また違ったアットホームさが漂う。子どもたちや親子連れが目立ち、

お母さん、お父さんと子どもたちが多いな~。


子どもにとって、展示内容の意味などわからなくても、そんなことはどうでもいいのだろう。

アッズローの感覚をシャワーのように浴びれば、その映像の飛沫に楽しめる。微笑ましい。


それに何といっても、美術館での監視員さんが、いつもとは違い、子どもたちに作品に触ってと、

絶妙なタイミングで話しかけてくる。嬉しいね!これって、通常の展覧会ではあり得ない光景だね。


『絵画に近寄らないでください!』

『お手を触れないでください!』

『写真は撮らないでください!』だって目くじら立てて、こんなことを叫んでいる美術館は、

ガラパゴス日本だけかもしれないよね。あくまでアートとは娯楽であるのだから。


ある地元茨城の友人Tさんが、日本人ほど良く学ぶ国民性はないと、いってたことがあるけど、

そうは思わない。遊ぶことが得意でない国民なのだと思う。子どものように素直な感覚で、

遊べるという無邪気さは、この国では遊びよりも学びが上だという価値観、

その人生の貧しさによるところだろう。対比の成りたちではない、それは同意の価値である。

遊べないと、学びなどはない。または遊びには、学びという心構えも必要かな。



そして、スタジオ・アッズローの作品を鑑賞しながら、この川崎新百合の地で学生時代に、

映画畑の教育を受けた自分に、今までとは違う価値観があることに気付かされた。

これまで多くの美術館で、見かけることがあったアーティストの映像作品は、

足を止め、取り留めて観ることは、けしてしてこなかった自分がいる。



それが素直に向き合えるようになった。


歳をとったのか?それともこのところ、このブログでお馴染みのDVD洋画鑑賞で、

心のホワイトスペースにゆとりが出来たのかもしれない。

自分は子どものときから映画が好きで、この頃は疑う余地もない恋い焦がれ。

そして一時期から映画と別れては、愛が逆恨みとなったのか?好きすぎて映画を拒んでもいたが、

今ではそのあらゆる映画を抱きしめたい自分がいる。(大人になったのだろうか?)

だから、映像作品にも拒みが生まれなくなったのだ。

映画を赦したというより、自分自身を赦したのだろう。どんな過去も自分の血と肉なのだ。

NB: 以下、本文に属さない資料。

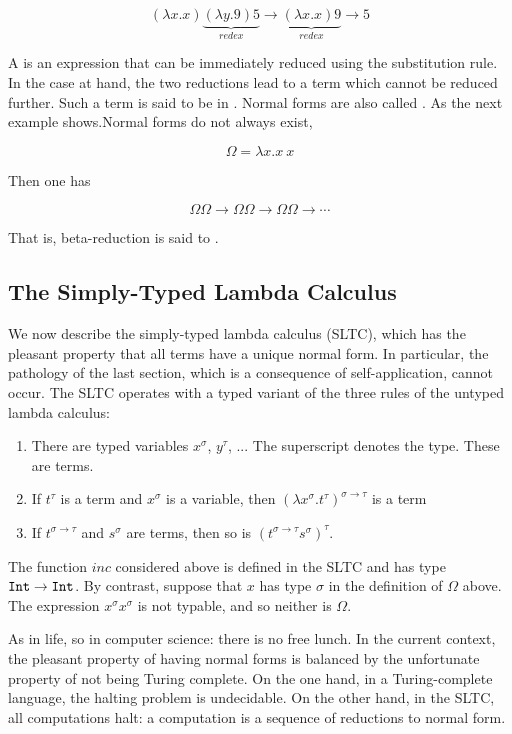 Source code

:$$
(\lambda x.x)\underbrace{(\lambda y.9)5}_{redex} \to \underbrace{(\lambda x.x)9}_{redex} \to 5
$$

A  is an expression that can be immediately reduced using the substitution rule. In the case at hand, the two reductions lead to a term which cannot be reduced further. Such a term is said to be in . Normal forms are also called . As the next example shows.Normal forms do not always exist,  

$$
\Omega = \lambda x. x\ x
$$

Then one has 

$$
\Omega \Omega \to \Omega \Omega \to \Omega \Omega \to  \cdots
$$

That is, beta-reduction is said to .

\subsection{The Simply-Typed Lambda Calculus}

We now describe the simply-typed lambda calculus (SLTC), which has the pleasant property that all terms have a unique normal form.  In particular, the pathology of the last section, which is a consequence of self-application, cannot occur.  The SLTC operates with a typed variant of the three rules of the untyped lambda calculus:

\begin{enumerate}

\item There are typed variables $x^\sigma$, $y^\tau$, ...  The superscript denotes the type. These are terms.

\item If $t^\tau$ is a term and $x^\sigma$ is a variable, then $(\lambda x^\sigma.t^\tau)^{\sigma \to \tau}$ is a term

\item If $t^{\sigma \to \tau}$ and $s^\sigma$ are terms, then so is $(t^{\sigma \to \tau} s^\sigma)^\tau$.

\end{enumerate}

The function $inc$ considered above is defined in the SLTC and has type ${\tt Int} \to {\tt Int}$.  By contrast, suppose that $x$ has type $\sigma$ in the definition of $\Omega$ above.  The expression $x^\sigma x^\sigma$ is not typable, and so neither is $\Omega$.

As in life, so in computer science: there is no free lunch.  In the current context, the pleasant property of having normal forms is balanced by the unfortunate property of not being Turing complete.  On the one hand, in a Turing-complete language, the halting problem is undecidable.  On the other hand, in the SLTC, all computations halt: a computation is a sequence of reductions to normal form.

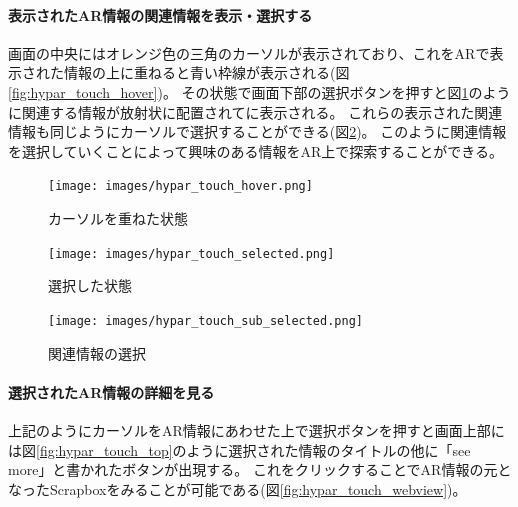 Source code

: \paragraph*{表示されたAR情報の関連情報を表示・選択する}
画面の中央にはオレンジ色の三角のカーソルが表示されており、これをARで表示された情報の上に重ねると青い枠線が表示される(図\ref{fig:hypar_touch_hover})。
その状態で画面下部の選択ボタンを押すと図\ref{fig:hypar_touch_selected}のように関連する情報が放射状に配置されてに表示される。
これらの表示された関連情報も同じようにカーソルで選択することができる(図\ref{fig:hypar_touch_sub_selected})。
このように関連情報を選択していくことによって興味のある情報をAR上で探索することができる。

\begin{figure}[H]
  \begin{minipage}{0.5\hsize}
    \centering
    \texttt{[image: images/hypar\_touch\_hover.png]}
    \caption{カーソルを重ねた状態} \label{fig:hypar_touch_hover}
  \end{minipage}
  \begin{minipage}{0.5\hsize}
    \centering
    \texttt{[image: images/hypar\_touch\_selected.png]}
    \caption{選択した状態} \label{fig:hypar_touch_selected}
  \end{minipage}
\end{figure}

\begin{figure}[H]
    \centering
    \texttt{[image: images/hypar\_touch\_sub\_selected.png]}
    \caption{関連情報の選択} \label{fig:hypar_touch_sub_selected}
\end{figure}


\paragraph*{選択されたAR情報の詳細を見る}
上記のようにカーソルをAR情報にあわせた上で選択ボタンを押すと画面上部には図\ref{fig:hypar_touch_top}のように選択された情報のタイトルの他に「see more」と書かれたボタンが出現する。
これをクリックすることでAR情報の元となったScrapboxをみることが可能である(図\ref{fig:hypar_touch_webview})。


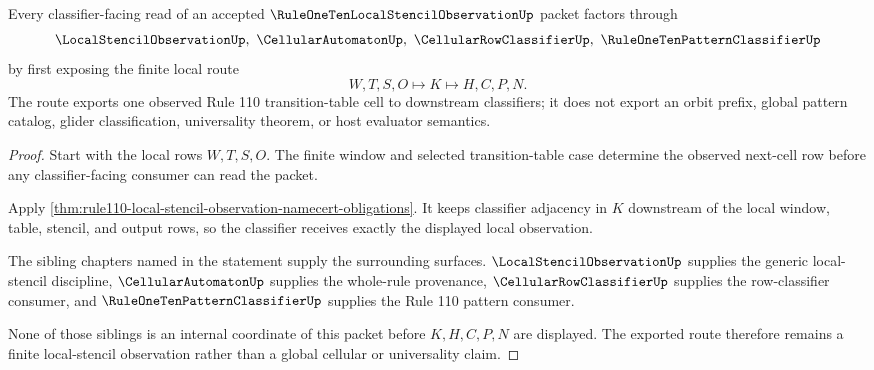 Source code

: \begin{theorem}
\label{thm:rule110-local-stencil-observation-classifier-route}
Every classifier-facing read of an accepted $\RuleOneTenLocalStencilObservationUp$ packet factors through
$$
\LocalStencilObservationUp,\ \CellularAutomatonUp,\ \CellularRowClassifierUp,\ \RuleOneTenPatternClassifierUp
$$
by first exposing the finite local route
$$
W,T,S,O \longmapsto K \longmapsto H,C,P,N .
$$
The route exports one observed Rule 110 transition-table cell to downstream classifiers; it does not export an orbit prefix, global pattern catalog, glider classification, universality theorem, or host evaluator semantics.
\end{theorem}
\begin{proof}
Start with the local rows $W,T,S,O$. The finite window and selected transition-table case determine the observed next-cell row before any classifier-facing consumer can read the packet.

Apply \autoref{thm:rule110-local-stencil-observation-namecert-obligations}. It keeps classifier adjacency in $K$ downstream of the local window, table, stencil, and output rows, so the classifier receives exactly the displayed local observation.

The sibling chapters named in the statement supply the surrounding surfaces. $\LocalStencilObservationUp$ supplies the generic local-stencil discipline, $\CellularAutomatonUp$ supplies the whole-rule provenance, $\CellularRowClassifierUp$ supplies the row-classifier consumer, and $\RuleOneTenPatternClassifierUp$ supplies the Rule 110 pattern consumer.

None of those siblings is an internal coordinate of this packet before $K,H,C,P,N$ are displayed. The exported route therefore remains a finite local-stencil observation rather than a global cellular or universality claim.
\end{proof}

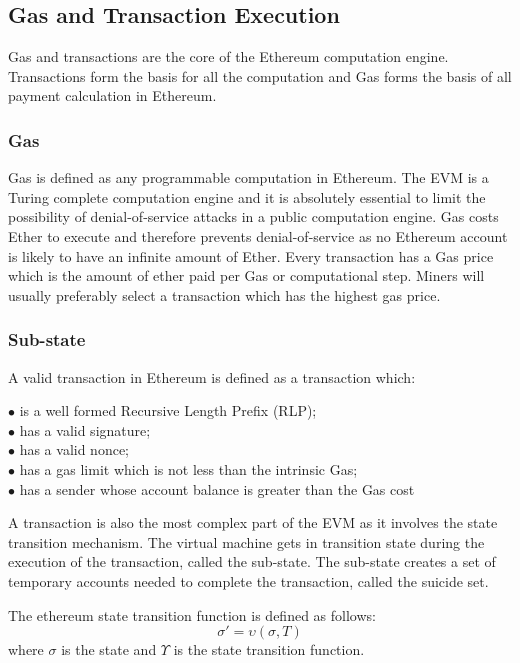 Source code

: \documentclass[a4paper,twoside,phd]{BYUPhys}
\begin{document}
\subsection{Gas and Transaction Execution}
Gas and transactions are the core of the Ethereum computation engine. Transactions form the basis for all the computation and Gas forms the basis of all payment calculation in Ethereum.
\subsubsection{Gas}
Gas is defined as any programmable computation in Ethereum\cite{}. The EVM is a Turing complete computation engine and it is absolutely essential to limit the possibility of denial-of-service attacks in a public computation engine. Gas costs Ether to execute and therefore prevents denial-of-service as no Ethereum account is likely to have an infinite amount of Ether. Every transaction has a Gas price which is the amount of ether paid per Gas or computational step. Miners will usually preferably select a transaction which has the highest gas price.
\subsubsection{Sub-state}
A valid transaction in Ethereum is defined as a transaction which\cite{}:
\begin{description}
\item [$\bullet$ is a well formed Recursive Length Prefix (RLP);]
\item [$\bullet$ has a valid signature;]
\item [$\bullet$ has a valid nonce;]
\item [$\bullet$ has a gas limit which is not less than the intrinsic Gas;]
\item [$\bullet$ has a sender whose account balance is greater than the Gas cost]
\end{description}

A transaction is also the most complex part of the EVM as it involves the state transition mechanism. The virtual machine gets in transition state during the execution of the transaction, called the sub-state\cite{}. The sub-state creates a set of temporary accounts needed to complete the transaction, called the suicide set.

The ethereum state transition function is defined as follows\cite{}: \[\sigma' = \upsilon(\sigma, T)\]
where $\sigma$ is the state and $\Upsilon$ is the state transition function.
\end{document}
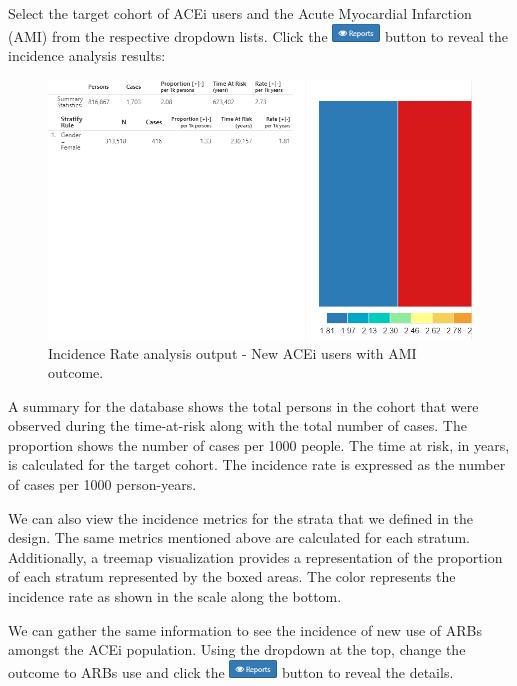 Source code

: \documentclass[11pt]{book}
\theoremstyle{definition}
\theoremstyle{definition}
\theoremstyle{definition}
\theoremstyle{remark}
\begin{document}
Select the target cohort of ACEi users and the Acute Myocardial Infarction (AMI) from the respective dropdown lists. Click the \includegraphics{images/Characterization/atlasIncidenceReportButton.png} button to reveal the incidence analysis results:

\begin{figure}

{\centering \includegraphics[width=1\linewidth]{images/Characterization/atlasIncidenceResults} 

}

\caption{Incidence Rate analysis output - New ACEi users with AMI outcome.}\label{fig:atlasIncidenceResults}
\end{figure}

A summary for the database shows the total persons in the cohort that were observed during the time-at-risk along with the total number of cases. The proportion shows the number of cases per 1000 people. The time at risk, in years, is calculated for the target cohort. The incidence rate is expressed as the number of cases per 1000 person-years.

We can also view the incidence metrics for the strata that we defined in the design. The same metrics mentioned above are calculated for each stratum. Additionally, a treemap visualization provides a representation of the proportion of each stratum represented by the boxed areas. The color represents the incidence rate as shown in the scale along the bottom.

We can gather the same information to see the incidence of new use of ARBs amongst the ACEi population. Using the dropdown at the top, change the outcome to ARBs use and click the \includegraphics{images/Characterization/atlasIncidenceReportButton.png} button to reveal the details.
\end{document}
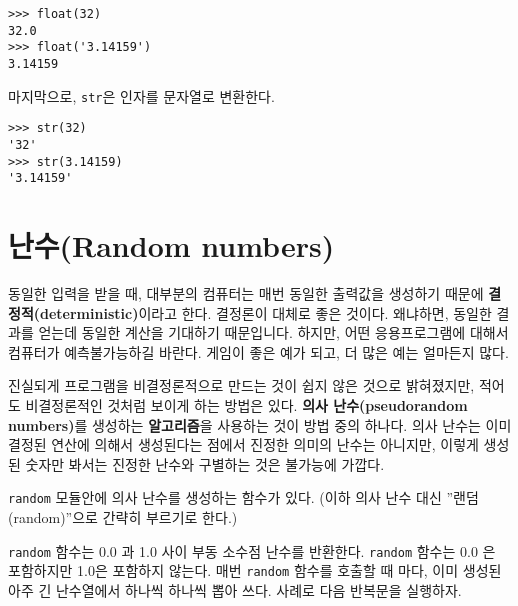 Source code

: \beforeverb
\begin{verbatim}
>>> float(32)
32.0
>>> float('3.14159')
3.14159
\end{verbatim}
\afterverb
%

마지막으로, {\tt str}은 인자를 문자열로 변환한다.


\beforeverb
\begin{verbatim}
>>> str(32)
'32'
>>> str(3.14159)
'3.14159'
\end{verbatim}
\afterverb
%

\section{난수(Random numbers)}


동일한 입력을 받을 때, 대부분의 컴퓨터는 매번 동일한 출력값을 생성하기 때문에 {\bf 결정적(deterministic)}이라고 한다.
결정론이 대체로 좋은 것이다. 왜냐하면, 동일한 결과를 얻는데 동일한 계산을 기대하기 때문입니다. 
하지만, 어떤 응용프로그램에 대해서 컴퓨터가 예측불가능하길 바란다. 
게임이 좋은 예가 되고, 더 많은 예는 얼마든지 많다.

진실되게 프로그램을 비결정론적으로 만드는 것이 쉽지 않은 것으로 밝혀졌지만, 
적어도 비결정론적인 것처럼 보이게 하는 방법은 있다. 
{\bf 의사 난수(pseudorandom numbers)}를 생성하는 {\bf 알고리즘}을 사용하는 것이 방법 중의 하나다. 
의사 난수는 이미 결정된 연산에 의해서 생성된다는 점에서 진정한 의미의 난수는 아니지만, 
이렇게 생성된 숫자만 봐서는 진정한 난수와 구별하는 것은 불가능에 가깝다.


{\tt random} 모듈안에 의사 난수를 생성하는 함수가 있다. 
(이하 의사 난수 대신 ''랜덤(random)''으로 간략히 부르기로 한다.)


{\tt random} 함수는 0.0 과 1.0 사이 부동 소수점 난수를 반환한다. {\tt random} 함수는 0.0 은 포함하지만 1.0은 포함하지 않는다.
매번 {\tt random} 함수를 호출할 때 마다, 이미 생성된 아주 긴 난수열에서 하나씩 하나씩 뽑아 쓰다. 
사례로 다음 반복문을 실행하자.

ぼくにとっては、映画は骨格であり、バックボーン。(もう見失なうことはない。)



映画は人生そのものでもあるが、すべてが恋愛。つまりは恋する実験。

だから昔から実験映画という呼び名のアート作品に拒否があったかな。

どれも映画の出来損ないしか見えず、しいて面白いものも少ない。。。。

それに映画において実験がないシーン、カット、シークエンスなど、

もとから、ひとつとして存在しない。



でも、今回、アッズローの展覧会を観て、素直にイタリア野郎だな~と、楽しむ自分。

ここにあるコミュニケーションこそが、ましくそれだ。

映像に触れて遊び、語り部を聞く。その行為自体が、よくイタリア映画のなかにある、

エピソードともいえないだろうか。だからこの展覧会で、イタリア映画をみているような気分で、

それでいてスクリーンのなかに入り込んだ自分たちがいた。



ましてや、スタジオ・アッズローが、3・11震災にや津波、原発に向き合った日本人に対して、

どれほどまでに思い寄せ歩み寄り、このアート作品たちをチョイスして、

贈り物として展示をされたのかは不明だが、彼ら自体の名前のアッズローという、

海や空の青色という意味なこともあろうが、あまりにも、今の海と空を思いを寄せる日本人には、

メッセージ性の高い展覧会で、贈り物なような気が個人的にはしました。

皆さんはいかが感じますでしょうか?


【水たまり(子供たちに捧げられた微小の風景】
【泳ぐ人(ハイデルベルグに通いつめて】
【第四の梯子(サンタフェ)】
【センシティヴ・シティ】


もちろん、これには川崎市民ミュージアムの学芸員さんの、意識の高さもあるのだと思います。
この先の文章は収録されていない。